▶ _WORK REQUIRED_
From the entries below, copy each line in which the word "newcommand" occurs.

Top of INFORMATION GIVEN

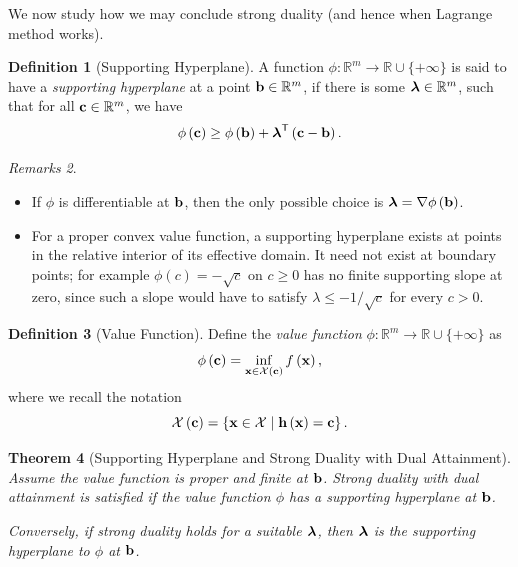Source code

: \documentclass[11pt]{article}
\newtheorem{theorem}{Theorem}[section]
\theoremstyle{definition}
\newtheorem{definition}[theorem]{Definition}
\theoremstyle{remark}
\newtheorem{remarks}[theorem]{Remarks}
\newcommand{\pqty}[1]{\left(#1\right)}
\newcommand{\set}[2]{\left\{#1\mid #2\right\}}
\newcommand{\functiondomain}[3]{#1:#2\to #3}
\newcommand{\RR}{\mathbb{R}}
\newcommand{\transpose}{^{\mathsf{T}}}
\newcommand{\grad}{\nabla}
\begin{document}
We now study how we may conclude strong duality (and hence when Lagrange method works).

\begin{definition}[Supporting Hyperplane]\label{optim-unit-0035}
    A function \(\functiondomain{\phi}{\RR^m}{\RR\cup\{+\infty\}}\) is said to have a \emph{supporting hyperplane} at a point \(\vb{b} \in \RR^m\), if there is some \(\vb*{\lambda} \in \RR^m\), such that for all \(\vb{c} \in \RR^m\), we have
    \[
        \phi\pqty{\vb{c}} \geq \phi\pqty{\vb{b}} + \vb*{\lambda}\transpose \pqty{\vb{c} - \vb{b}}.
    \]
\end{definition}

\begin{remarks}\label{optim-unit-0036}
    \begin{itemize}
        \item If \(\phi\) is differentiable at \(\vb{b}\), then the only possible choice is \(\vb*{\lambda} = \grad \phi \pqty{\vb{b}}\).
        \item For a proper convex value function, a supporting hyperplane exists at points in the relative interior of its effective domain. It need not exist at boundary points; for example \(\phi(c)=-\sqrt c\) on \(c\ge0\) has no finite supporting slope at zero, since such a slope would have to satisfy \(\lambda\le-1/\sqrt c\) for every \(c>0\).
    \end{itemize}
\end{remarks}

\begin{definition}[Value Function]\label{optim-unit-0037}
    Define the \emph{value function} \(\functiondomain{\phi}{\RR^m}{\RR\cup\{+\infty\}}\) as
    \[
        \phi\pqty{\vb{c}} = \inf_{\vb{x} \in \mathcal{X} \pqty{\vb{c}}} f\pqty{\vb{x}},
    \]
    where we recall the notation
    \[
        \mathcal{X} \pqty{\vb{c}} = \set{\vb{x} \in \mathcal{X}}{\vb{h}\pqty{\vb{x}} = \vb{c}}.
    \]
\end{definition}

\begin{theorem}[Supporting Hyperplane and Strong Duality with Dual Attainment]\label{optim-unit-0038}
    Assume the value function is proper and finite at \(\vb{b}\). Strong duality with dual attainment is satisfied if the value function \(\phi\) has a supporting hyperplane at \(\vb{b}\).

    Conversely, if strong duality holds for a suitable \(\vb*{\lambda}\), then \(\vb*{\lambda}\) is the supporting hyperplane to \(\phi\) at \(\vb{b}\).
\end{theorem}
\end{document}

Bottom of INFORMATION GIVEN

▶ _FINAL ANSWER_
\newcommand{\pqty}[1]{\left(#1\right)}
\newcommand{\set}[2]{\left\{#1\mid #2\right\}}
\newcommand{\functiondomain}[3]{#1:#2\to #3}
\newcommand{\RR}{\mathbb{R}}
\newcommand{\transpose}{^{\mathsf{T}}}
\newcommand{\grad}{\nabla}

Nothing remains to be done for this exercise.